Reputation: 14054
I'm looking at this data set: https://archive.ics.uci.edu/ml/machine-learning-databases/credit-screening/crx.data
I preprocessed the data:
ca.1<-read.csv("CreditApproval.csv",T,",")
# From http://stackoverflow.com/q/4787332/
remove_outliers <- function(x, na.rm = TRUE, ...) {
qnt <- quantile(x, probs=c(.25, .75), na.rm = na.rm, ...)
H <- 1.5 * IQR(x, na.rm = na.rm)
y <- x
y[x < (qnt[1] - H)] <- NA
y[x > (qnt[2] + H)] <- NA
y
}
ca.1$A2<-remove_outliers(ca$A2)
ca.1$A3<-remove_outliers(ca$A3)
ca.1$A8<-remove_outliers(ca$A8)
ca.1$A11<-remove_outliers(ca$A11)
ca.1$A14<-remove_outliers(ca$A14)
ca.1$A15<-remove_outliers(ca$A15)
ca.1$A2<-discretize(ca.1$A2,"frequency",categories = 6)
ca.1$A3<-discretize(ca.1$A3,"frequency",categories = 6)
ca.1$A8<-discretize(ca.1$A8,"frequency",categories = 6)
ca.1$A11<-discretize(ca.1$A11,"frequency",categories = 6)
ca.1$A14<-discretize(ca.1$A14,"frequency",categories = 6)
ca.1$A15<-discretize(ca.1$A15,"frequency",categories = 6)
ca.1<-na.omit(ca.1)
After fine tuning the support, confidence, min/maxlen I'm still getting 65 rules:
> rules<-apriori(ca.1, parameter= list(supp=0.15, conf=0.89, minlen=3, maxlen=4), appearance=list(rhs=c("class=-", "class=+"), default="lhs"))
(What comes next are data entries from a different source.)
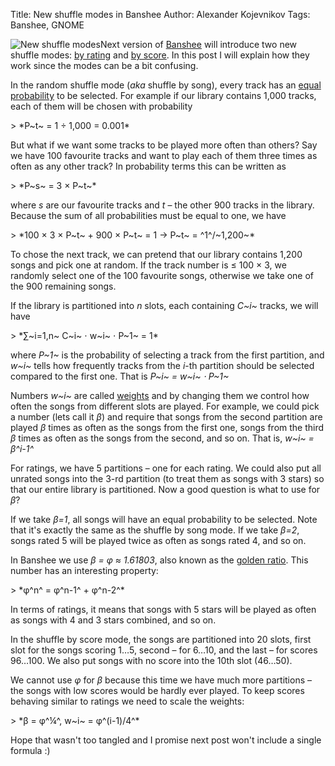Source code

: Title: New shuffle modes in Banshee
Author: Alexander Kojevnikov
Tags: Banshee, GNOME

![New shuffle modes][]Next version of [Banshee][] will introduce two new
shuffle modes: [by rating][] and [by score][]. In this post I will
explain how they work since the modes can be a bit confusing.

In the random shuffle mode (*aka* shuffle by song), every track has an
[equal probability][] to be selected. For example if our library
contains 1,000 tracks, each of them will be chosen with probability

<p>
> *P~t~ = 1 ÷ 1,000 = 0.001*

</p>

But what if we want some tracks to be played more often than others? Say
we have 100 favourite tracks and want to play each of them three times
as often as any other track? In probability terms this can be written as

<p>
> *P~s~ = 3 × P~t~*

</p>

where *s* are our favourite tracks and *t* – the other 900 tracks in the
library. Because the sum of all probabilities must be equal to one, we
have

<p>
> *100 × 3 × P~t~ + 900 × P~t~ = 1 → P~t~ = ^1^/~1,200~*

</p>

To chose the next track, we can pretend that our library contains 1,200
songs and pick one at random. If the track number is ≤ 100 × 3, we
randomly select one of the 100 favourite songs, otherwise we take one of
the 900 remaining songs.

If the library is partitioned into *n* slots, each containing *C~i~*
tracks, we will have

<p>
> *∑~i=1,n~ C~i~ ⋅ w~i~ ⋅ P~1~ = 1*

</p>

where *P~1~* is the probability of selecting a track from the first
partition, and *w~i~* tells how frequently tracks from the *i*-th
partition should be selected compared to the first one. That is *P~i~ =
w~i~ ⋅ P~1~*

Numbers *w~i~* are called [weights][] and by changing them we control
how often the songs from different slots are played. For example, we
could pick a number (lets call it *β*) and require that songs from the
second partition are played *β* times as often as the songs from the
first one, songs from the third *β* times as often as the songs from the
second, and so on. That is, *w~i~ = β^i-1^*

For ratings, we have 5 partitions – one for each rating. We could also
put all unrated songs into the 3-rd partition (to treat them as songs
with 3 stars) so that our entire library is partitioned. Now a good
question is what to use for *β*?

If we take *β=1*, all songs will have an equal probability to be
selected. Note that it's exactly the same as the shuffle by song mode.
If we take *β=2*, songs rated 5 will be played twice as often as songs
rated 4, and so on.

In Banshee we use *β = φ ≈ 1.61803*, also known as the [golden ratio][].
This number has an interesting property:

<p>
> *φ^n^ = φ^n-1^ + φ^n-2^*

</p>

In terms of ratings, it means that songs with 5 stars will be played as
often as songs with 4 and 3 stars combined, and so on.

In the shuffle by score mode, the songs are partitioned into 20 slots,
first slot for the songs scoring 1…5, second – for 6…10, and the last –
for scores 96…100. We also put songs with no score into the 10th slot
(46…50).

We cannot use *φ* for *β* because this time we have much more partitions
– the songs with low scores would be hardly ever played. To keep scores
behaving similar to ratings we need to scale the weights:

<p>
> *β = φ^¼^, w~i~ = φ^(i-1)/4^*

</p>

Hope that wasn't too tangled and I promise next post won't include a
single formula :)

  [New shuffle modes]: http://versia.com/wp-content/uploads/2009/09/new-shuffle-modes.png
    "New shuffle modes"
  [Banshee]: http://banshee-project.org/
  [by rating]: https://bugzilla.gnome.org/show_bug.cgi?id=544680
  [by score]: https://bugzilla.gnome.org/show_bug.cgi?id=585613
  [equal probability]: http://en.wikipedia.org/wiki/Uniform_distribution_(discrete)
  [weights]: http://en.wikipedia.org/wiki/Weight_function
  [golden ratio]: http://en.wikipedia.org/wiki/Golden_ratio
> rules.sorted <- sort(rules, by="lift")
> inspect(rules.sorted)
lhs rhs support confidence lift
[1] {A5=g,A9=t,A10=t} => {class=+} 0.1521739 0.8974359 2.770607
[2] {A4=u,A9=t,A10=t} => {class=+} 0.1521739 0.8974359 2.770607
[3] {A1=a,A9=f} => {class=-} 0.1717391 0.9753086 1.442579
[4] {A1=a,A9=f,A13=g} => {class=-} 0.1608696 0.9736842 1.440176
...[65]
As you can see +
rules have a greater lift, but less support and confidence than the -
rules. I've been looking through the docs, and can't find any parameter to limit by lift. Is this possible? If not, what do you do in situations like this?
Upvotes: 2
Views: 2677
Reputation: 438
Another way is to use arules::quality()
. For example:
association.rules <- apriori(tr, parameter = list(support=0.005, confidence=0.25, minlen=3, maxlen=10))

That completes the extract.